‘What? Why not? Why not to both notions? She’s a beauty, a real beauty and you’ve just begun to capture her. Has she truly a mouth like that?’
‘Oh, I like luscious lips, you know that. They look so kissable. And yes, these look exactly like the original.’
‘Why won’t you sell her to me?’ pleaded Fred. ‘I’ll give whatever you ask, pay off your rent debts if you like. That’s a good offer, isn’t it?’
Henry looked at him, his brown eyes full of amusement. ‘Aha… someone’s beaten you to it, my friend.’
‘Well, damn them! I’ll pay more than them then.’
Henry was wistful. ‘Pity, I can’t oblige you, Fred, but the claim is greater when it’s the girl’s father who wants the picture. I think you’ll agree? Besides he’s going to pay me a sum in advance so I can settle up with old Ma Russell then. And it’s a very good price. I doubt you could match it anyway.’
‘Who is she, then?’ asked Fred, looking at the picture again, stirred by the mystery that seemed to surround her.
‘She’s the daughter of Joshua Farnham, the barrister.’

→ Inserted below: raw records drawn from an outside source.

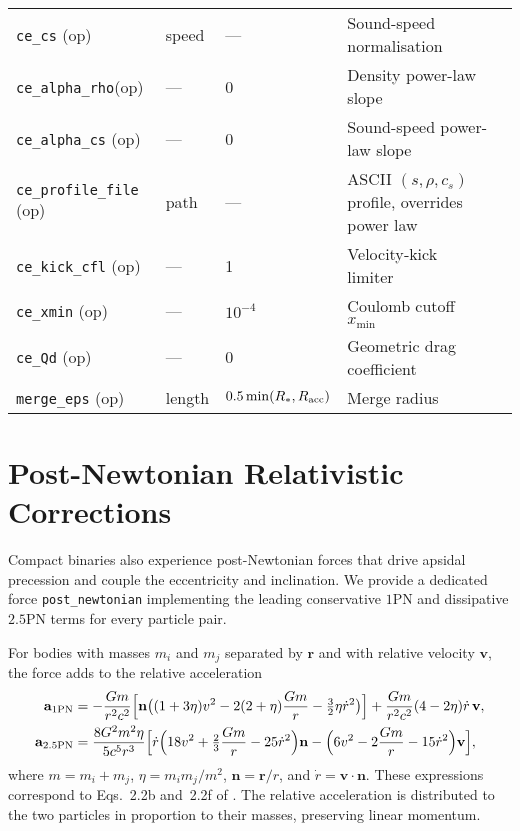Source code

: \documentclass[11pt]{article}
\begin{document}
\begin{table}[h]
\begin{tabular}{@{}lllll@{}}
\texttt{ce\_cs}         (op) & speed   & — & Sound-speed normalisation\\
\texttt{ce\_alpha\_rho}(op) & —       & 0 & Density power-law slope\\
\texttt{ce\_alpha\_cs} (op) & —       & 0 & Sound-speed power-law slope\\
\texttt{ce\_profile\_file}  (op) & path & — & ASCII $(s,\rho,c_s)$ profile, overrides power law\\
\texttt{ce\_kick\_cfl}      (op) & — & 1 & Velocity‑kick limiter\\
\texttt{ce\_xmin}           (op) & — & $10^{-4}$ & Coulomb cutoff $x_{\min}$\\
\texttt{ce\_Qd}             (op) & — & 0 & Geometric drag coefficient\\[0.2em]
\texttt{merge\_eps}         (op) & length & $0.5\min(R_*,R_{\rm acc})$ & Merge radius\\
\bottomrule
\end{tabular}
\end{table}

\section{Post-Newtonian Relativistic Corrections}
Compact binaries also experience post-Newtonian forces that drive apsidal
precession and couple the eccentricity and inclination. We provide a dedicated
force \texttt{post\_newtonian} implementing the leading conservative $1$PN and
dissipative $2.5$PN terms for every particle pair.

For bodies with masses $m_i$ and $m_j$ separated by $\mathbf{r}$ and with
relative velocity $\mathbf{v}$, the force adds to the relative acceleration
\begin{align}
\mathbf{a}_{1\mathrm{PN}} &= -\frac{G m}{r^2 c^2}
   \Bigl[\mathbf{n}\bigl((1+3\eta)v^2 - 2(2+\eta)\frac{G m}{r}-\tfrac{3}{2}\eta\dot r^2\bigr)\Bigr]
   +\frac{G m}{r^2 c^2}(4-2\eta)\dot r\,\mathbf{v},\\
\mathbf{a}_{2.5\mathrm{PN}} &= \frac{8 G^2 m^2 \eta}{5 c^5 r^3}\Bigl[\dot r\Bigl(18 v^2 + \tfrac{2}{3}\frac{G m}{r}-25\dot r^2\Bigr)\mathbf{n}-\Bigl(6 v^2 - 2\frac{G m}{r}-15\dot r^2\Bigr)\mathbf{v}\Bigr],
\end{align}
where $m=m_i+m_j$, $\eta=m_i m_j/m^2$, $\mathbf{n}=\mathbf{r}/r$, and
$\dot r = \mathbf{v}\cdot\mathbf{n}$. These expressions correspond to
Eqs.~2.2b and~2.2f of \citet{Kidder1995}. The relative acceleration is
distributed to the two particles in proportion to their masses, preserving
linear momentum.
\end{document}
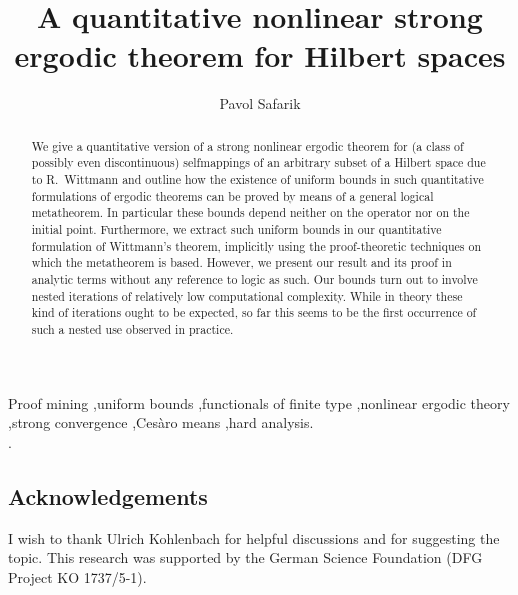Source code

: \documentclass[1p]{elsarticle}
\theoremstyle{definition}
\begin{document}


\title{A quantitative nonlinear strong ergodic theorem for Hilbert spaces}
\author{Pavol Safarik}
\address{Department of Mathematics, Technische Universit\"at Darmstadt, Schlossgartenstra{\ss}e 7, 64289 Darmstadt, Germany}

\date{}

\begin{abstract}
We give a quantitative version of a strong nonlinear ergodic theorem for (a class of possibly even discontinuous) 
selfmappings of an arbitrary subset of a Hilbert space due to R.~Wittmann and 
outline how the existence of uniform bounds in such quantitative formulations of ergodic theorems
can be proved by means of a general logical metatheorem.
In particular these bounds depend neither on the operator nor on the initial point.
Furthermore, we extract such
uniform bounds in our quantitative formulation of Wittmann's theorem, implicitly using the 
proof-theoretic techniques on which the metatheorem is based. However, we present our result
and its proof in analytic terms without any reference to logic as such. Our bounds turn out to involve
nested iterations of relatively low computational complexity. While in theory these kind
of iterations ought to be expected, so far this seems to be the first occurrence
of such a nested use observed in practice. %
\end{abstract}

\begin{keyword}
Proof mining \sep uniform bounds \sep functionals of finite type \sep nonlinear ergodic theory \sep strong convergence \sep Ces{\`a}ro means \sep hard analysis.\\
.
\end{keyword}


\maketitle














\subsection*{Acknowledgements}
I wish to thank Ulrich Kohlenbach for helpful discussions and for suggesting the topic.
This research was supported by the German Science Foundation (DFG Project KO 1737/5-1). 


\end{document}
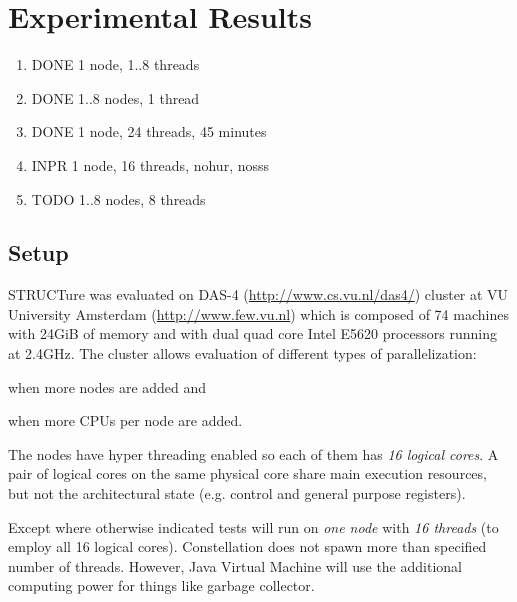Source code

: \chapter{Experimental Results}
\label{chap:results}

\newcommand{\plot}[1]{
  \subfigure{
    \texttt{[image: data/all/\#1]}
  }

  \subfigure{
    \texttt{[image: data/random/\#1]}
  }

  \subfigure{
    \texttt{[image: data/nonrandom/\#1]}
  }
}

\begin{enumerate}
  \item DONE 1 node, 1..8 threads
  \item DONE 1..8 nodes, 1 thread
  \item DONE 1 node, 24 threads, 45 minutes
  \item INPR 1 node, 16 threads, nohur, nosss
  \item TODO 1..8 nodes, 8 threads
\end{enumerate}

\section{Setup}

STRUCTure was evaluated on DAS-4 (\url{http://www.cs.vu.nl/das4/})
cluster at VU University Amsterdam (\url{http://www.few.vu.nl})
which is composed of 74 machines with 24GiB of memory and with
dual quad core Intel E5620 processors running at 2.4GHz. The
cluster allows evaluation of different types of parallelization:
\begin{inparaenum}[1)]
  \item when more nodes are added and
  \item when more CPUs per node are added.
\end{inparaenum}

The nodes have hyper threading enabled so each of them has \emph{16
logical cores}. A pair of logical cores on the same physical core
share main execution resources, but not the architectural state
(e.g. control and general purpose registers).

Except where otherwise indicated tests will run on \emph{one
node} with \emph{16 threads} (to employ all 16 logical
cores). Constellation does not spawn more than specified number
of threads. However, Java Virtual Machine will use the additional
computing power for things like garbage collector.

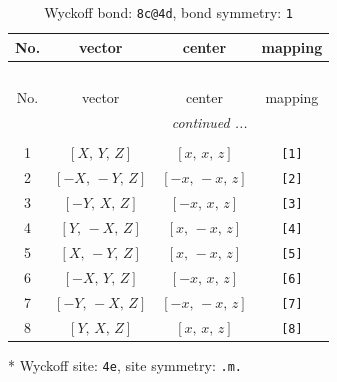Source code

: \documentclass[fleqn,8pt]{jsarticle}
\begin{document}
\renewcommand{\arraystretch}{1.2}
\begin{longtable}{cccc}
\caption{Wyckoff bond: {\tt 8c@4d}, bond symmetry: {\tt 1}}
 \\
 \hline \hline
No. & vector & center & mapping \\ \hline \endfirsthead

\multicolumn{3}{l}{\tablename\ \thetable{}} \\
 \hline \hline
No. & vector & center & mapping \\ \hline \endhead

 \hline \hline
\multicolumn{3}{r}{\footnotesize\it continued ...} \\ \endfoot

 \hline \hline
\multicolumn{3}{r}{} \\ \endlastfoot

1 & $\left[ X,\, Y,\, Z \right]$ & $\left[ x,\, x,\, z \right]$ & {\tt [1]} \\ \hline
2 & $\left[ - X,\, - Y,\, Z \right]$ & $\left[ - x,\, - x,\, z \right]$ & {\tt [2]} \\ \hline
3 & $\left[ - Y,\, X,\, Z \right]$ & $\left[ - x,\, x,\, z \right]$ & {\tt [3]} \\ \hline
4 & $\left[ Y,\, - X,\, Z \right]$ & $\left[ x,\, - x,\, z \right]$ & {\tt [4]} \\ \hline
5 & $\left[ X,\, - Y,\, Z \right]$ & $\left[ x,\, - x,\, z \right]$ & {\tt [5]} \\ \hline
6 & $\left[ - X,\, Y,\, Z \right]$ & $\left[ - x,\, x,\, z \right]$ & {\tt [6]} \\ \hline
7 & $\left[ - Y,\, - X,\, Z \right]$ & $\left[ - x,\, - x,\, z \right]$ & {\tt [7]} \\ \hline
8 & $\left[ Y,\, X,\, Z \right]$ & $\left[ x,\, x,\, z \right]$ & {\tt [8]} \\
\end{longtable}
* Wyckoff site: {\tt 4e}, site symmetry: {\tt .m.}
\renewcommand{\arraystretch}{1.2}
\end{document}
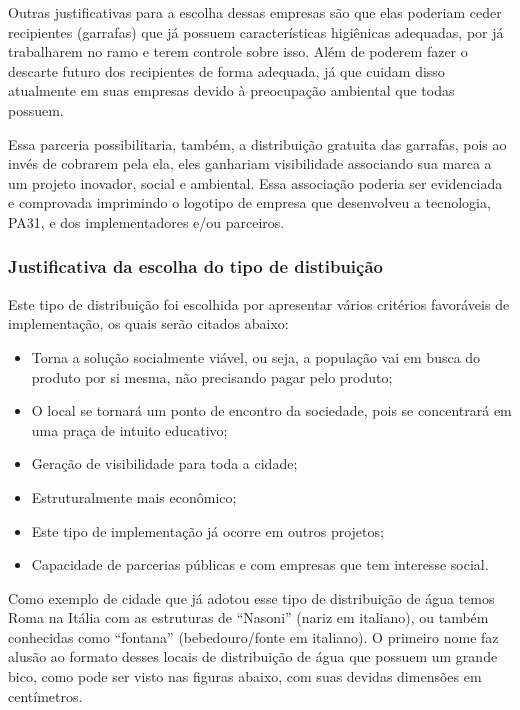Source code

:     Outras justificativas para a escolha dessas empresas são que elas poderiam ceder recipientes (garrafas) que já possuem características higiênicas adequadas, por já trabalharem no ramo e terem controle sobre isso. Além de poderem fazer o descarte futuro dos recipientes de forma adequada, já que cuidam disso atualmente em suas empresas devido à preocupação ambiental que todas possuem.
    
    Essa parceria possibilitaria, também, a distribuição gratuita das garrafas, pois ao invés de cobrarem pela ela, eles ganhariam visibilidade associando sua marca a um projeto inovador, social e ambiental. Essa associação poderia ser evidenciada e comprovada imprimindo o logotipo de empresa que desenvolveu a tecnologia, PA31, e dos implementadores e/ou parceiros.
    
    \subsubsection{Justificativa da escolha do tipo de distibuição}
    
      Este tipo de distribuição foi escolhida por apresentar vários critérios favoráveis de implementação, os quais serão citados abaixo:
      
      \begin{itemize}
       \item Torna a solução socialmente viável, ou seja, a população vai em busca do produto por si mesma, não precisando pagar pelo produto;
       \item O local se tornará um ponto de encontro da sociedade, pois se concentrará em uma praça de intuito educativo;
       \item Geração de visibilidade para toda a cidade;
       \item Estruturalmente mais econômico;
       \item Este tipo de implementação já ocorre em outros projetos;
       \item Capacidade de parcerias públicas e com empresas que tem interesse social.
      \end{itemize}

	Como exemplo de cidade que já adotou esse tipo de distribuição de água temos Roma na Itália com as estruturas de “Nasoni” (nariz em italiano), ou também conhecidas como “fontana” (bebedouro/fonte em italiano). O primeiro nome faz alusão ao formato desses locais de distribuição de água que possuem um grande bico, como pode ser visto nas figuras abaixo, com suas devidas dimensões em centímetros\cite{rodrigues}. 
	
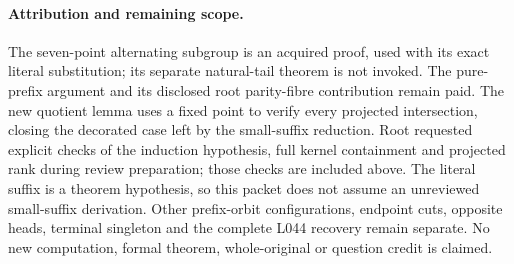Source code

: \documentclass[11pt,a4paper]{article}
\begin{document}
\paragraph{Attribution and remaining scope.}
The seven-point alternating subgroup is an acquired proof, used
with its exact literal substitution; its separate natural-tail
theorem is not invoked. The pure-prefix argument and its disclosed
root parity-fibre contribution remain paid. The new quotient lemma
uses a fixed point to verify every projected intersection, closing
the decorated case left by the small-suffix reduction. Root requested
explicit checks of the induction hypothesis, full kernel containment
and projected rank during review preparation; those checks are
included above. The literal suffix is a theorem hypothesis, so
this packet does not assume an unreviewed small-suffix derivation.
Other prefix-orbit configurations, endpoint cuts, opposite heads,
terminal singleton and the complete L044 recovery remain separate.
No new computation, formal theorem, whole-original or question
credit is claimed.
\end{document}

‘I’ve heard of the fellow, but I never knew he had such a glorious daughter or I’d have dug her out… why, I’m half in love with her already! Can’t you introduce me?’
‘Guarded like the rare pearlie she is, alas!’
The portrait drew Fred’s eyes again. He loved something about the line of those eyes, the tenderness of those lips. Was she really like this or had Henry managed to soften and transform her, as he did all his sitters, into some indefinable dream person that had been filtered through his own romantic imagination?
‘If I can’t have the picture in oils, I’ll buy this chalk study at least. I wish I could see the original,’ said Fred with longing. ‘What’s her name, anyway?’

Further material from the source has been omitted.